* _EXERCISE PROMPT_
Below are records; report the number of lines among them that include the word "Netgear", and nothing further.
___ EXCERPTED DATA ___
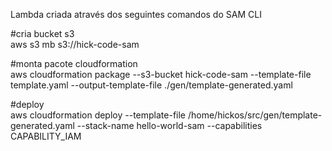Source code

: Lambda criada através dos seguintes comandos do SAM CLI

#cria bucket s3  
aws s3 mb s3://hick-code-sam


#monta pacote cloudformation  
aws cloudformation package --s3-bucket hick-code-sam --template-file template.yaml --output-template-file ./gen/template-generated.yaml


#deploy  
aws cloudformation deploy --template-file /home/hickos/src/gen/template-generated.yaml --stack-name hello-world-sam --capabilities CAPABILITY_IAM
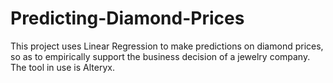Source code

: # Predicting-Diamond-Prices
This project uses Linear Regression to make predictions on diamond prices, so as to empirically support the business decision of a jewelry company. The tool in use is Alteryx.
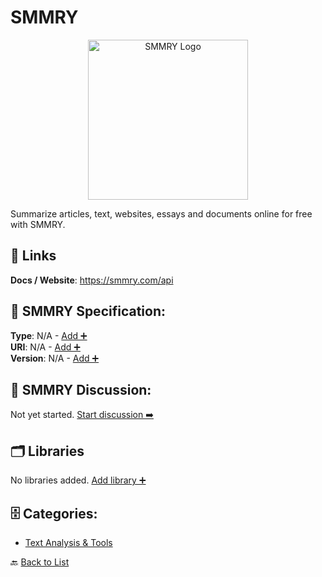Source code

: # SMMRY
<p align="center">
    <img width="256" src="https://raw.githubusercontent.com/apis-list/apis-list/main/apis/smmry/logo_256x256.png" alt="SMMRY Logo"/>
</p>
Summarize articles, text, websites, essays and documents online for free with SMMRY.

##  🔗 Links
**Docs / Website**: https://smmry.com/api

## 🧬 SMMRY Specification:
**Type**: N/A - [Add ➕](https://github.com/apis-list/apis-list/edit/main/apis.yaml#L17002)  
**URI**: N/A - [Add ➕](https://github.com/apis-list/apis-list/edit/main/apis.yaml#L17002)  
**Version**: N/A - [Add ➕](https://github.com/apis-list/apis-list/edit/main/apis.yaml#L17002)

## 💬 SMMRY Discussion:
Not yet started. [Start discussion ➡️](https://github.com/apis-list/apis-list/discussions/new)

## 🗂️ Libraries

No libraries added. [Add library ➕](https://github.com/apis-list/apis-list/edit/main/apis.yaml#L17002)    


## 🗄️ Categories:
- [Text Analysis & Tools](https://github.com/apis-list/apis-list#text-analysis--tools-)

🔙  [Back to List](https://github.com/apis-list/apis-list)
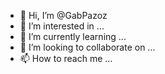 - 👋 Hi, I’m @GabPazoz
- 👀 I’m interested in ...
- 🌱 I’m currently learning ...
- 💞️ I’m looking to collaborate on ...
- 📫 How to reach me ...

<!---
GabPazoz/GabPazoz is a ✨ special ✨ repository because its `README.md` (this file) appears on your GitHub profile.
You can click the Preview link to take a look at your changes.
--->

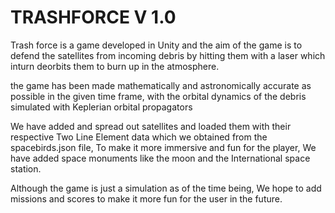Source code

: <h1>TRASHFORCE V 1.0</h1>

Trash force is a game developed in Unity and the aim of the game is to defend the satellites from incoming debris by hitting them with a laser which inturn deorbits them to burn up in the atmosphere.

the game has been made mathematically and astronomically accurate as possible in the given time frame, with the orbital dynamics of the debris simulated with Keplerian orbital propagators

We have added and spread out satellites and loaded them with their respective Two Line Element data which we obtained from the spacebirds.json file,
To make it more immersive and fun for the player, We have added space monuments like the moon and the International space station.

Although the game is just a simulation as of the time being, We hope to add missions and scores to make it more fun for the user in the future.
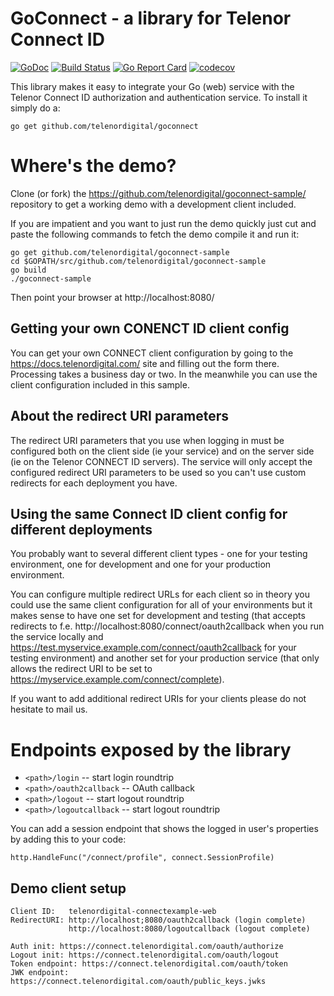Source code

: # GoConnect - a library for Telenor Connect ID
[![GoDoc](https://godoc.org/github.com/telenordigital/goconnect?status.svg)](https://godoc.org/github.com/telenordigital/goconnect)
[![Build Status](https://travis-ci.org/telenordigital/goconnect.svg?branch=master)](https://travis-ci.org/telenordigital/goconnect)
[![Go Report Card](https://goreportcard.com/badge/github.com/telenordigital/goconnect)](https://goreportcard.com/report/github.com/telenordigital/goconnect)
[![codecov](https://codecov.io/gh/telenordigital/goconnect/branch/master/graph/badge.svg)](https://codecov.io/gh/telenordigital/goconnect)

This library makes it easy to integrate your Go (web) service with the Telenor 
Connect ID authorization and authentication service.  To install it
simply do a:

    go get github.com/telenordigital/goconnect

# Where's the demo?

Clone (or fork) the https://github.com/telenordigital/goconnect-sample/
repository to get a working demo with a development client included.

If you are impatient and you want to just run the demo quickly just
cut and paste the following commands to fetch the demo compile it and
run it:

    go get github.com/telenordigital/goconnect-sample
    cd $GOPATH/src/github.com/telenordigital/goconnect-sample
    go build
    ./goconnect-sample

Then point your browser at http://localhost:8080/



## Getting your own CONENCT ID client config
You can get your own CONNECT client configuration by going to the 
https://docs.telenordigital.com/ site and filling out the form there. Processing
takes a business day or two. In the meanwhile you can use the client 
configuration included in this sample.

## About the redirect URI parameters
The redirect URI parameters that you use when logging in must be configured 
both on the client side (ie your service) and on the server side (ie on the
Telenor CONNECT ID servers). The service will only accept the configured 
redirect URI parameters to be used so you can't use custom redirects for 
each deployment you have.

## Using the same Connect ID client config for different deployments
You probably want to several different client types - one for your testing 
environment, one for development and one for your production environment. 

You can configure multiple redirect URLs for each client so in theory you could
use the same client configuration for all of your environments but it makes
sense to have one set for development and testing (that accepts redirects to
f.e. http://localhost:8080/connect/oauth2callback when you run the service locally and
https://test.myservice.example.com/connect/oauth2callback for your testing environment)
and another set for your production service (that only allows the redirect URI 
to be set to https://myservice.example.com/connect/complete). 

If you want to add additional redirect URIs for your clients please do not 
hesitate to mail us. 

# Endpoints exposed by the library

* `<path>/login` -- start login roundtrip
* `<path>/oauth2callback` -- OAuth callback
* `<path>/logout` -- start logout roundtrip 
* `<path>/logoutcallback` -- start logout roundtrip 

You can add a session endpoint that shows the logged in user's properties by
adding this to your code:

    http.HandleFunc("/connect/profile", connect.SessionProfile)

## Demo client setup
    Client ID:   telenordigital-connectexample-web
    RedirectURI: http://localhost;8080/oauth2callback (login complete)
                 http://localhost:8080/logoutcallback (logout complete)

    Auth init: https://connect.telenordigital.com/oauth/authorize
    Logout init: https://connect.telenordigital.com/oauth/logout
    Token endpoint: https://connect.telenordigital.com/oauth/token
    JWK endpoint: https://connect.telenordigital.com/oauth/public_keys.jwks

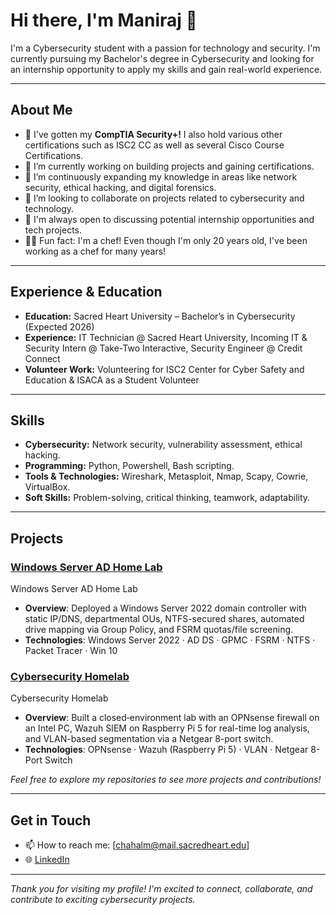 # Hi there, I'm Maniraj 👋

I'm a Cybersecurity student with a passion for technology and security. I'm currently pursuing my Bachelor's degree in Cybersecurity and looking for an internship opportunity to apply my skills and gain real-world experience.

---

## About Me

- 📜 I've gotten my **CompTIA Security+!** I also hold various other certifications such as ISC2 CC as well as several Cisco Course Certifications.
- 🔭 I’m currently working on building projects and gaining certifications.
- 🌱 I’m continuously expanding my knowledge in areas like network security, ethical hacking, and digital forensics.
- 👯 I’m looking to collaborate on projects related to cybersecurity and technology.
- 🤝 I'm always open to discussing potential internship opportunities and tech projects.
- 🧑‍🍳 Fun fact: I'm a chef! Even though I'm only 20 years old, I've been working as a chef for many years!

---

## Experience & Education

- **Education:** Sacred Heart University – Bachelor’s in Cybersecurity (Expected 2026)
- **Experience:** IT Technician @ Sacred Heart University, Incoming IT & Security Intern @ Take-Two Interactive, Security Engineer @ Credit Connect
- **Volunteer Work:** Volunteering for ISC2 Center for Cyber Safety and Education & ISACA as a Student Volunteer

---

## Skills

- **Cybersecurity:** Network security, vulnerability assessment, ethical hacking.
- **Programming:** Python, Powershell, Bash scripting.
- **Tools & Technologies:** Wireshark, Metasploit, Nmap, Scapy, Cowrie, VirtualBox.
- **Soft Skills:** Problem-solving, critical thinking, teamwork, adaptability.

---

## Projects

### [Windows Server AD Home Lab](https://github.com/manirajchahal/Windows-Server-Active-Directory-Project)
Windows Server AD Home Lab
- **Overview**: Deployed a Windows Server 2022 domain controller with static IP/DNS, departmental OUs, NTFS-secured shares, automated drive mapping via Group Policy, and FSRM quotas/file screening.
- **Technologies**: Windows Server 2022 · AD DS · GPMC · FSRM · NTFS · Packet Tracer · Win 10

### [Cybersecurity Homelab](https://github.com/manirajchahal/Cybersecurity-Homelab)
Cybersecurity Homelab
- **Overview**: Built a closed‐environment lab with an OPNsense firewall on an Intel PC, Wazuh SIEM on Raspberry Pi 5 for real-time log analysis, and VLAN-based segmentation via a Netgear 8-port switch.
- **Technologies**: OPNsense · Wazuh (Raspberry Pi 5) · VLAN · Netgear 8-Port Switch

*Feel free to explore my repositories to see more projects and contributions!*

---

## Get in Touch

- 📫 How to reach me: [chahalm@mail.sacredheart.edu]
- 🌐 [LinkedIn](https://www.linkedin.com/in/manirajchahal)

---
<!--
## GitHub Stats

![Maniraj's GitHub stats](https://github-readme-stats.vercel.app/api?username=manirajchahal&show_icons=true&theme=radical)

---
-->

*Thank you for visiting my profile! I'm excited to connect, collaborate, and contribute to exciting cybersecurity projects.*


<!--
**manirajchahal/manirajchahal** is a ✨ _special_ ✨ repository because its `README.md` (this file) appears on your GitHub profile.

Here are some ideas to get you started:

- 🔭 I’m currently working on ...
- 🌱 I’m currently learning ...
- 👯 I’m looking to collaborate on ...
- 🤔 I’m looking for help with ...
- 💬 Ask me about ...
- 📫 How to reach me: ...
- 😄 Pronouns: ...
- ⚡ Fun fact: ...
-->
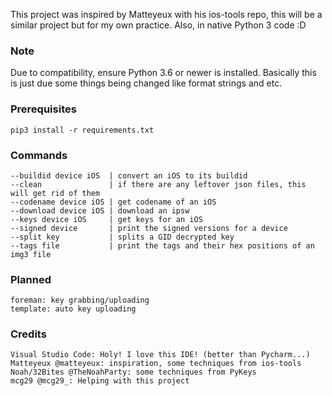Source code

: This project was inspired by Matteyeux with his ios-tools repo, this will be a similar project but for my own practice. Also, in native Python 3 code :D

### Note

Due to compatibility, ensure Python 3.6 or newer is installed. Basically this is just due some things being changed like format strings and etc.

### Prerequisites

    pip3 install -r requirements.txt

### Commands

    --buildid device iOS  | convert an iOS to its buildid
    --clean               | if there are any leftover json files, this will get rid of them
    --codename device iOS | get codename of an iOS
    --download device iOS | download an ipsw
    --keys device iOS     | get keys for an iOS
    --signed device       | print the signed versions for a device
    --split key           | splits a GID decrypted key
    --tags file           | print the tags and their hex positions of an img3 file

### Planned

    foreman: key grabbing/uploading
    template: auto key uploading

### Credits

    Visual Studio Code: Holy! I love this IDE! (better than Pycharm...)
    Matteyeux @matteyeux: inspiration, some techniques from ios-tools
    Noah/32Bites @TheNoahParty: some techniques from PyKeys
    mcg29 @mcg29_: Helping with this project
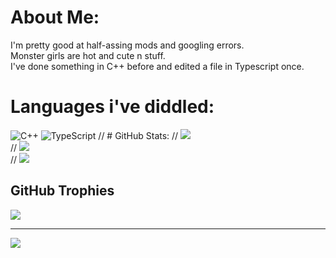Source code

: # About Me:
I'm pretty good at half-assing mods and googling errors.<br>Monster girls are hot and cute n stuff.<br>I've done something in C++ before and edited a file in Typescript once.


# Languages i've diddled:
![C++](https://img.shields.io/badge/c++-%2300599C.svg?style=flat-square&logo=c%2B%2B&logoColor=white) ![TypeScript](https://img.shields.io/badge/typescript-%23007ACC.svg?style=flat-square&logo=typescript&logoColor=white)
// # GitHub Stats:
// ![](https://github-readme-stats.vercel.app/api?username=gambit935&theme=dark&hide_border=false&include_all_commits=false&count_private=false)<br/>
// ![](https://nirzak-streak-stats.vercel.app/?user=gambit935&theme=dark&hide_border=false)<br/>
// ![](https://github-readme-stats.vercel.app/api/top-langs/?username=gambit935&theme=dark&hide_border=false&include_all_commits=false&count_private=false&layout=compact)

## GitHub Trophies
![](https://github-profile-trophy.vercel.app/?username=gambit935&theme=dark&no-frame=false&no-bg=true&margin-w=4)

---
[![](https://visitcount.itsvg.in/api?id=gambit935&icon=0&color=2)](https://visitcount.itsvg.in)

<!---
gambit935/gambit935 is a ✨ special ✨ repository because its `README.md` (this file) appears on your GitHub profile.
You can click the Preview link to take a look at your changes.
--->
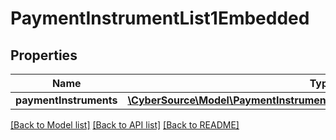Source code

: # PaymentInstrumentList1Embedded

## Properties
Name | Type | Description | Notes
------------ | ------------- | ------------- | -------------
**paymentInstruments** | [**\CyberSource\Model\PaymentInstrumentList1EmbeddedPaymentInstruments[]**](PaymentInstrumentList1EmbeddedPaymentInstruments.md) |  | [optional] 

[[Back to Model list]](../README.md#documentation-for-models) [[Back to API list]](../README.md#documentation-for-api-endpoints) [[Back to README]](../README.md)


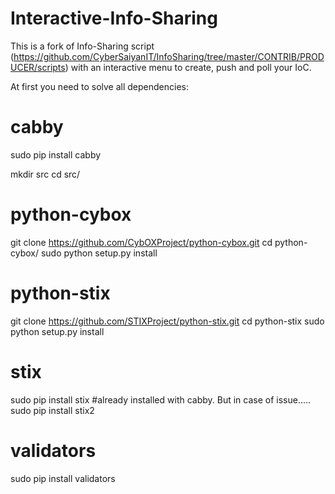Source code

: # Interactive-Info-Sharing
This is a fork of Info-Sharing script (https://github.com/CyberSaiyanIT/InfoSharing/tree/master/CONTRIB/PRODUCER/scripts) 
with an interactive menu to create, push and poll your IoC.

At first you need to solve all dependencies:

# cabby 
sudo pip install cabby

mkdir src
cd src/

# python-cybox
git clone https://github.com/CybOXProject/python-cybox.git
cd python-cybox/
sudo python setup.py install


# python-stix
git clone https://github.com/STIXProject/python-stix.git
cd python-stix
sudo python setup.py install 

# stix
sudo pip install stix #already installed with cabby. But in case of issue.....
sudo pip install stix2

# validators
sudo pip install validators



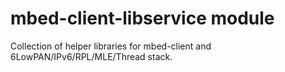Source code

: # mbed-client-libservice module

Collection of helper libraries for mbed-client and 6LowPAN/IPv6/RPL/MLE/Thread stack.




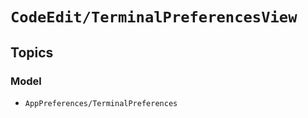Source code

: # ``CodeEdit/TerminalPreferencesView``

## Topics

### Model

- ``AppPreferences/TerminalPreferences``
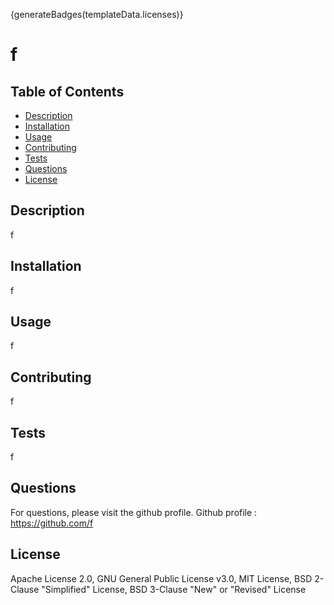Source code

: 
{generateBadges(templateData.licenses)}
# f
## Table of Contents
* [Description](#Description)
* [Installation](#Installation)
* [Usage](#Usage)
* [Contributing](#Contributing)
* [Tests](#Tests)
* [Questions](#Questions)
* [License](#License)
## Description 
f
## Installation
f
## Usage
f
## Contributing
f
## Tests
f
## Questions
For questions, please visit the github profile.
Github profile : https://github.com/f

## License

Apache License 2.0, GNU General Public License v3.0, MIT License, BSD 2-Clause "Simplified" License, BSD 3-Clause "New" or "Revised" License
___
* _TASK RESULT_
2